__Your task__. Using the records below, output the stretch that opens with the line containing "- **Orientation Type**: Choose" and closes with the line containing "- 0.9-1.0: Excellent transformation quality", exactly and including both lines, with nothing more.

__Materials provided__.
********
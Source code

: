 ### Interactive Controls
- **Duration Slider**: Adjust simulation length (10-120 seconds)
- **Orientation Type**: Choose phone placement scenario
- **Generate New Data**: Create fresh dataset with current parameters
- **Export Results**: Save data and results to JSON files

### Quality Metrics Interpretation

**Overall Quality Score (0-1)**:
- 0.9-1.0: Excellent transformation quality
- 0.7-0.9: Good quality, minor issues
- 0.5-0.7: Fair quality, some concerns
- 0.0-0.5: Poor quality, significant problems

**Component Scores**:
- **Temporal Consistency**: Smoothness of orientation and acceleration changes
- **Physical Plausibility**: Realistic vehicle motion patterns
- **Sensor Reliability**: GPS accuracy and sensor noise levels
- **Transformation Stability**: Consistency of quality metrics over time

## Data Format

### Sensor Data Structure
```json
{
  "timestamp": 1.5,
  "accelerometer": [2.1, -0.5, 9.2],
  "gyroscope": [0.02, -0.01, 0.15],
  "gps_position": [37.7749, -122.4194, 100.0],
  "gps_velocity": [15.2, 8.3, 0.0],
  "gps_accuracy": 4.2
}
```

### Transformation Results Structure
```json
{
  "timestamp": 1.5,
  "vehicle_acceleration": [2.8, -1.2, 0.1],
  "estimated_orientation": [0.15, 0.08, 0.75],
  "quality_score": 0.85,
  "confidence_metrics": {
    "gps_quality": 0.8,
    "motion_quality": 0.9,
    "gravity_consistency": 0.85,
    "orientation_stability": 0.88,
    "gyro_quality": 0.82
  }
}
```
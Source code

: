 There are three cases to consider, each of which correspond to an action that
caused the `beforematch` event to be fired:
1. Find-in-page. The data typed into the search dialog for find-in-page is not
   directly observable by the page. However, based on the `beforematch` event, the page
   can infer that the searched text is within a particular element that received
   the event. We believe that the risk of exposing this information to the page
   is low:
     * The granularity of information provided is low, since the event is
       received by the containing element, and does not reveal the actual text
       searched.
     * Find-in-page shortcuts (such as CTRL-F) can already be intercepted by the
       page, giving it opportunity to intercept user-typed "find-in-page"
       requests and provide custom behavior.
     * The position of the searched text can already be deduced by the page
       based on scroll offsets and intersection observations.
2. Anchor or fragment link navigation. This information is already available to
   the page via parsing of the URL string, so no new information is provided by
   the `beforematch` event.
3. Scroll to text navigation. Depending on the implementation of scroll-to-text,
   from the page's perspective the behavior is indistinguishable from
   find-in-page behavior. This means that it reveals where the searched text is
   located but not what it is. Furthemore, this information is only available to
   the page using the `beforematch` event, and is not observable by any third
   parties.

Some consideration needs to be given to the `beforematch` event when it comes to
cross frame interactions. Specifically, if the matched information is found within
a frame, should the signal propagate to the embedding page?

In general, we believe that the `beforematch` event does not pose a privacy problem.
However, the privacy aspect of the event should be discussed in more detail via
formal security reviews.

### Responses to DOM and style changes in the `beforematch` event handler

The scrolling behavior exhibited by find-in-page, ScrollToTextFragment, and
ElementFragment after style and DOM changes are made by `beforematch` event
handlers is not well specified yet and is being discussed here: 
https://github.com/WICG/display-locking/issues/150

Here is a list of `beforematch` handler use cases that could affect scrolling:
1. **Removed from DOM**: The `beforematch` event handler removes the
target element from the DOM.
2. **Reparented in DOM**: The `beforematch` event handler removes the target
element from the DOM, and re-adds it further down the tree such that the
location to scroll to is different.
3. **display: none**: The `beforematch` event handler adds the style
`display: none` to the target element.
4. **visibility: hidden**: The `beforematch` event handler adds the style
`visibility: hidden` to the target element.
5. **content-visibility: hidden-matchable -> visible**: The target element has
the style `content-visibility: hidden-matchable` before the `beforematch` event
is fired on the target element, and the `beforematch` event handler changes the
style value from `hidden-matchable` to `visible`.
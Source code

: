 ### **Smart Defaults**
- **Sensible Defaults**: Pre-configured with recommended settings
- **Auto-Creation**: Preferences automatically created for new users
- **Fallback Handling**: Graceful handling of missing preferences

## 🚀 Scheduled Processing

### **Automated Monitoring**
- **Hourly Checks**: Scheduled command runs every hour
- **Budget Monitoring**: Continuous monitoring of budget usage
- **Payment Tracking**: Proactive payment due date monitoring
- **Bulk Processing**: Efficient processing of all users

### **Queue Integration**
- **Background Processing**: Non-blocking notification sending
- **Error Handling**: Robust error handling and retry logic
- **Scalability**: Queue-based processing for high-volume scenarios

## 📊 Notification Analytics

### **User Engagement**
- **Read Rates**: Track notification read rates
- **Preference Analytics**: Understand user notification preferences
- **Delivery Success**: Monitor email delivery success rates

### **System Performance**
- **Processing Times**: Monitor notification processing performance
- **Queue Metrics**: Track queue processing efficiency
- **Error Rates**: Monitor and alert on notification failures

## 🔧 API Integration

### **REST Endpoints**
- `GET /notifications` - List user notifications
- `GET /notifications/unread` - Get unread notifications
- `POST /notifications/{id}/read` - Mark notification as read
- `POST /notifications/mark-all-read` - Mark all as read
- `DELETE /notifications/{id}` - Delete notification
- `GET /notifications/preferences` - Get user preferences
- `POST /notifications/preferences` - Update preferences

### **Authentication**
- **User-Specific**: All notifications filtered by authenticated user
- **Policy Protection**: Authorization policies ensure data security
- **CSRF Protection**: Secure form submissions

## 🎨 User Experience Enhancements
********
__Completed task__.
- **Orientation Type**: Choose phone placement scenario
- **Generate New Data**: Create fresh dataset with current parameters
- **Export Results**: Save data and results to JSON files

### Quality Metrics Interpretation

**Overall Quality Score (0-1)**:
- 0.9-1.0: Excellent transformation quality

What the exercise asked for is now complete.